According to Stacy Sims, author of Roar, women are 3x to 8x more likely than men to tear a ligament, depending on their age and sport.
Why? A lot of reasons:
- Hormones. Women produce hormones that make tissue more relaxed. In fact, a study found that before ovulation (roughly, days 1-14 of a 28-day cycle), women skiers suffer ACL injuries 2.4x more often than they do in the post-ovulation phase.
- Hips. As women enter puberty, their hips grow wider in anticipation of childbirth, leading to a more knock-knee position. This puts more stress on the knee joints.
- Size. On average, women are smaller than men, so their tissues are smaller too. Small ligaments require less force to rupture.
- Quad-dominant movement. If you overuse your quads and underuse your hips, hamstrings, and glutes—a more common pattern among women—the risk of ACL injury goes up.
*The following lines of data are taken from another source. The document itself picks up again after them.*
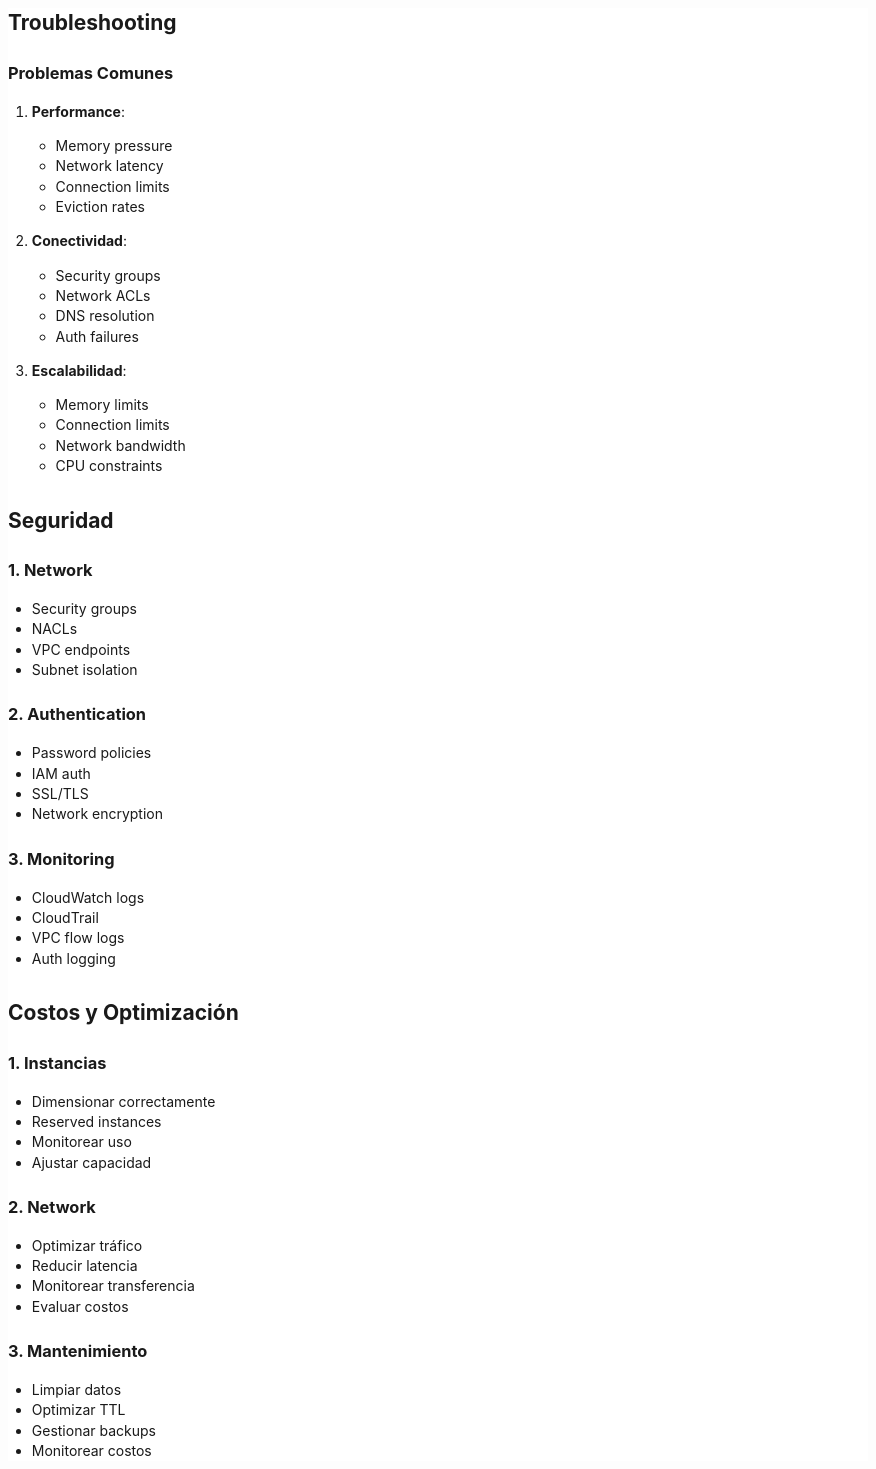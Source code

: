 ## Troubleshooting

### Problemas Comunes
1. **Performance**:
   - Memory pressure
   - Network latency
   - Connection limits
   - Eviction rates

2. **Conectividad**:
   - Security groups
   - Network ACLs
   - DNS resolution
   - Auth failures

3. **Escalabilidad**:
   - Memory limits
   - Connection limits
   - Network bandwidth
   - CPU constraints

## Seguridad

### 1. Network
- Security groups
- NACLs
- VPC endpoints
- Subnet isolation

### 2. Authentication
- Password policies
- IAM auth
- SSL/TLS
- Network encryption

### 3. Monitoring
- CloudWatch logs
- CloudTrail
- VPC flow logs
- Auth logging

## Costos y Optimización

### 1. Instancias
- Dimensionar correctamente
- Reserved instances
- Monitorear uso
- Ajustar capacidad

### 2. Network
- Optimizar tráfico
- Reducir latencia
- Monitorear transferencia
- Evaluar costos

### 3. Mantenimiento
- Limpiar datos
- Optimizar TTL
- Gestionar backups
- Monitorear costos 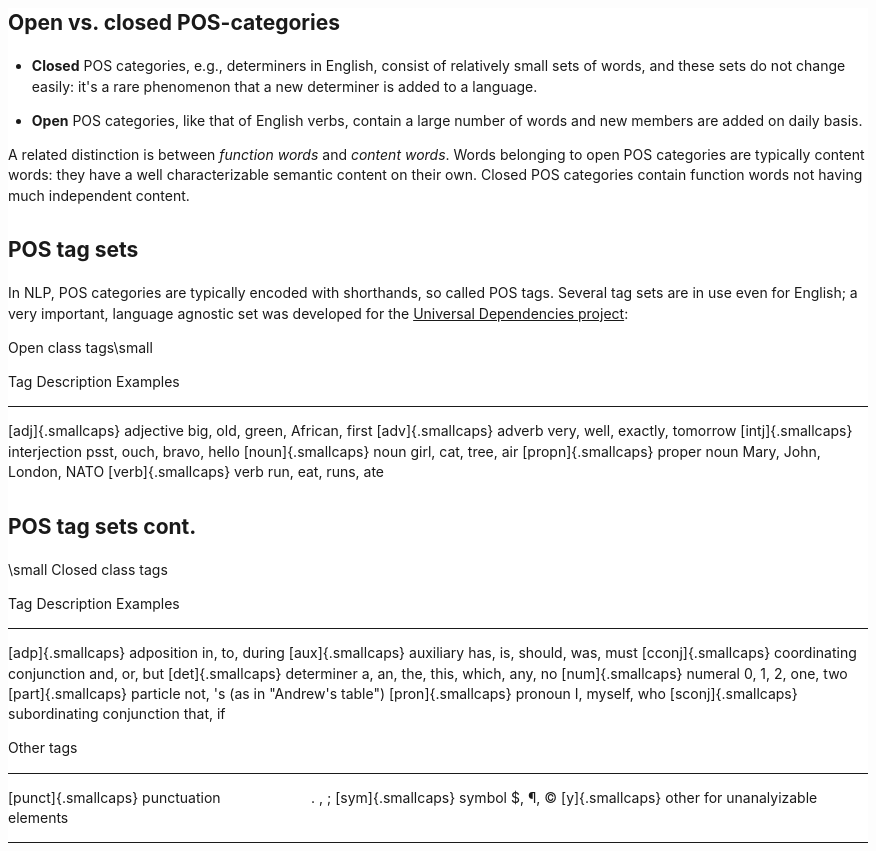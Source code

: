 ## Open vs. closed POS-categories

-   **Closed** POS categories, e.g., determiners in English, consist of
    relatively small sets of words, and these sets do not change easily:
    it's a rare phenomenon that a new determiner is added to a language.

-   **Open** POS categories, like that of English verbs, contain a large
    number of words and new members are added on daily basis.

A related distinction is between *function words* and *content words*.
Words belonging to open POS categories are typically content words: they
have a well characterizable semantic content on their own. Closed POS
categories contain function words not having much independent content.

## POS tag sets

In NLP, POS categories are typically encoded with shorthands, so called
POS tags. Several tag sets are in use even for English; a very
important, language agnostic set was developed for the [Universal
Dependencies project](https://universaldependencies.org/):

Open class tags\small

  Tag                   Description    Examples
  --------------------- -------------- ---------------------------------
  [adj]{.smallcaps}     adjective      big, old, green, African, first
  [adv]{.smallcaps}     adverb         very, well, exactly, tomorrow
  [intj]{.smallcaps}    interjection   psst, ouch, bravo, hello
  [noun]{.smallcaps}    noun           girl, cat, tree, air
  [propn]{.smallcaps}   proper noun    Mary, John, London, NATO
  [verb]{.smallcaps}    verb           run, eat, runs, ate

## POS tag sets cont.

\small Closed class tags

  Tag                    Description                Examples
  --------------------- --------------------------- ------------------------------------
  [adp]{.smallcaps}     adposition                  in, to, during
  [aux]{.smallcaps}     auxiliary                   has, is, should, was, must
  [cconj]{.smallcaps}   coordinating conjunction    and, or, but
  [det]{.smallcaps}     determiner                  a, an, the, this, which, any, no
  [num]{.smallcaps}     numeral                     0, 1, 2, one, two
  [part]{.smallcaps}    particle                    not, 's (as in \"Andrew's table\")
  [pron]{.smallcaps}    pronoun                     I, myself, who
  [sconj]{.smallcaps}   subordinating conjunction   that, if

Other tags

  --------------------- ----------------------------------- -------------
  [punct]{.smallcaps}   punctuation                         . , ;
  [sym]{.smallcaps}     symbol                              \$, ¶, ©
  [y]{.smallcaps}       other                               for unanalyizable elements
  --------------------- ----------------------------------- --------------
  

[^1]: The discussion of representation levels and grammars in this
[^3]: The example is from Wikipedia's [Lemma
[^4]: [Koopman et al.: An Introduction to Syntactic Analysis and Theory,
[^5]: See, e.g., the ['Constituent' entry of
[^7]: From the [Computational Linguistics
- Flat or high-arched feet. They change the ankle’s angle, putting more stress on the knees. The good news is that you can train foot and ankle strength to reduce that risk.
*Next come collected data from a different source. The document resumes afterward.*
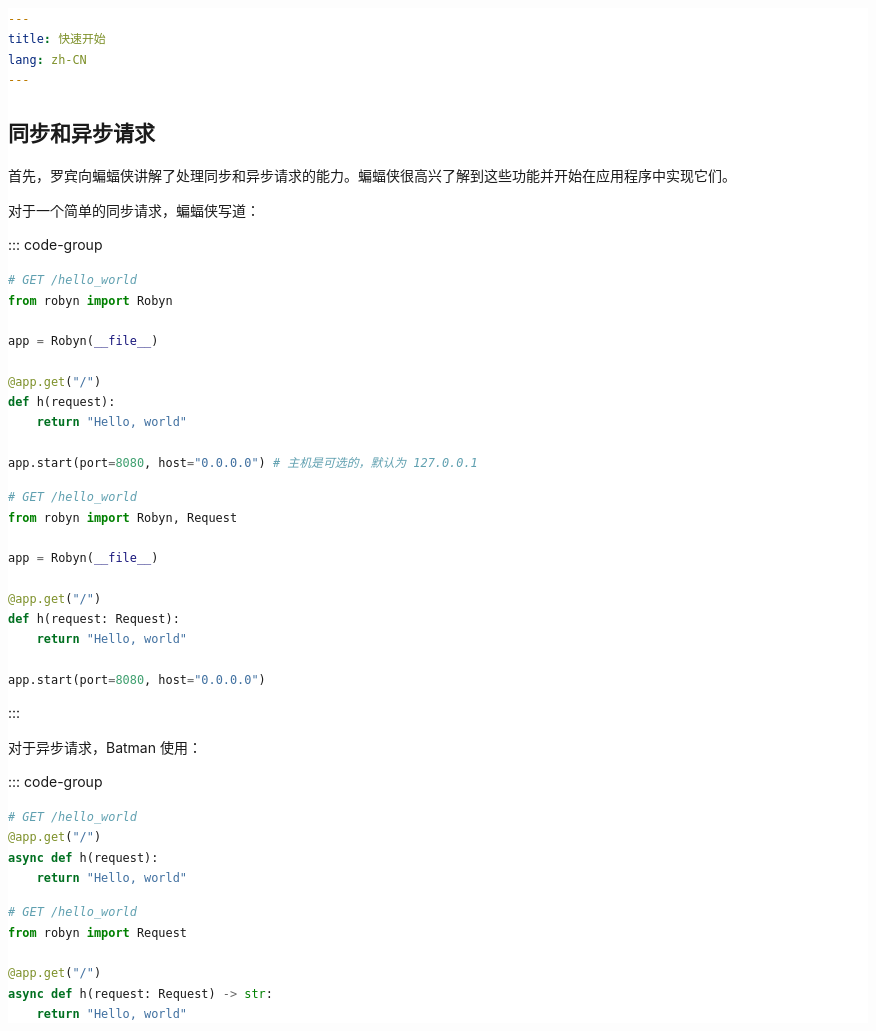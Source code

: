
 ```yaml
---
title: 快速开始
lang: zh-CN
---
```


## 同步和异步请求

首先，罗宾向蝙蝠侠讲解了处理同步和异步请求的能力。蝙蝠侠很高兴了解到这些功能并开始在应用程序中实现它们。

对于一个简单的同步请求，蝙蝠侠写道：

::: code-group

```py [untyped]
# GET /hello_world
from robyn import Robyn

app = Robyn(__file__)

@app.get("/")
def h(request):
    return "Hello, world"

app.start(port=8080, host="0.0.0.0") # 主机是可选的，默认为 127.0.0.1
```

```py [typed]
# GET /hello_world
from robyn import Robyn, Request

app = Robyn(__file__)

@app.get("/")
def h(request: Request):
    return "Hello, world"

app.start(port=8080, host="0.0.0.0")
```

:::

对于异步请求，Batman 使用：

::: code-group

```py [untyped]
# GET /hello_world
@app.get("/")
async def h(request):
    return "Hello, world"
```

```py [typed]
# GET /hello_world
from robyn import Request

@app.get("/")
async def h(request: Request) -> str:
    return "Hello, world"
```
- Asymmetries: No one has a perfectly symmetrical body. However, major strength and mobility asymmetries between your two legs raises the risk of ACL injury.
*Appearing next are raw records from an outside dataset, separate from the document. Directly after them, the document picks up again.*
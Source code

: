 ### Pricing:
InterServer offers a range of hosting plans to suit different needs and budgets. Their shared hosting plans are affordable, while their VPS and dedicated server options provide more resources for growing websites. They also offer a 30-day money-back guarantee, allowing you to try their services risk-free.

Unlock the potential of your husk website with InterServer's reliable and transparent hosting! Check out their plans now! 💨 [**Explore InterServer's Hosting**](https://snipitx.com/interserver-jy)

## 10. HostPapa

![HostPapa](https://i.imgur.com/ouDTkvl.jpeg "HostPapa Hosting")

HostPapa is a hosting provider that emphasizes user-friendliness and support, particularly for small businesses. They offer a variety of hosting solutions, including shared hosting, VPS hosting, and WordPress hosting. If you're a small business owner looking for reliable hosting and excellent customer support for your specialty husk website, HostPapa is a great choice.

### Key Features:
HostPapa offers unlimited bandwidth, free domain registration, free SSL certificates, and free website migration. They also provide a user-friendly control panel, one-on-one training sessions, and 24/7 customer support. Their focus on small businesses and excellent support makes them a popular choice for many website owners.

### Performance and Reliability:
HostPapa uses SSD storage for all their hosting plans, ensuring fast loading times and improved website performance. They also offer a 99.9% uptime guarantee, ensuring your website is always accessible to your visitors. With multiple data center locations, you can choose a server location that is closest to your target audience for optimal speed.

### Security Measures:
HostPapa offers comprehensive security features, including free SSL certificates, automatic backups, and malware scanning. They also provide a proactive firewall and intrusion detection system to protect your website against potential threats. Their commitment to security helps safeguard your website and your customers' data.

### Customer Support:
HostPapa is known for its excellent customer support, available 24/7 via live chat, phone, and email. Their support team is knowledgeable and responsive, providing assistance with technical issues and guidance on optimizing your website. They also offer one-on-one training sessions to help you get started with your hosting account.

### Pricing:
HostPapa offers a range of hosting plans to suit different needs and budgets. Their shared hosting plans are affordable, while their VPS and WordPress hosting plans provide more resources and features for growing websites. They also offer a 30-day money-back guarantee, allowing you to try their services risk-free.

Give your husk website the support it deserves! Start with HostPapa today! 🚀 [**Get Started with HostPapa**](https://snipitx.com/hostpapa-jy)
- Hypermobility: If you’re “double jointed,” your risk of injury goes up.
- High heels. Wearing them regularly increases the risk of ankle injuries, knee ligament tears, and low back pain. Wearing heels once a month for a special event is fine. Wearing them daily is no good if you care about longevity.
Academic studies comparing male v. female ACL injuries rates in alpine skiing are inconclusive. Some find no significant difference between the sexes. Some find that men are more likely to tear multiple ligaments than women, but women are more likely to tear the ACL alone. Other variables like skill level, terrain choices, and equipment selection have an effect as well.
Whatever your risk factors, core strength, stability, and mobility are the key to preventing these injuries according to Sims.
Your core (aka, “lumbo-pelvic-hip core complex” in Dr. Wetmore’s PhD classes) is everything between the tops of your shoulders and the bottom of your butt cheeks. It is not just the belly. That means bench press, pullups, and deadlifts are all core exercises. Stacy views the core muscles around the hips as the “steering wheel” for your legs. If you have a flimsy steering wheel, it can’t provide the stability and control your knees need.
Building a strong core supports stability, and so does developing speed and power. If you can’t exert force quickly, you can’t stabilize the knee in dynamic situations. Think about bombing a groomer that unexpectedly turns to chop. Your body needs to respond quickly—meaning with speed and power—otherwise that terrain will buck you and potentially damage a knee.
If you remember anything from this, let it be the following: flexibility and mobility are NOT the same.
Flexibility is doing a forward fold from standing and passively putting your nose on your knees. As Sims puts it, “Flexibility is gathering the qualities of a rubber hose.”
Mobility is picking up one leg and lifting it straight up until your knee touches your nose. It’s about controlling the range of motion and developing strength throughout it. It gives your body options—and a margin for error—in situations that would cause most people a serious injury.
A lot of women are naturally flexible and don’t need any more flexibility. In fact, loosening the joints can increase the risk of ACL tears and other joint injuries. But most people lack mobility because they don’t know how to train it. If you do 100 Year Athlete or Kinstretch classes regularly, you’ve got that base covered (if not, check out our mobility videos on YouTube, or better yet, sign up for 100YA).
Bottom Line: To prevent ACL tears, train core strength, stability, speed + power, and mobility. That goes for men and women.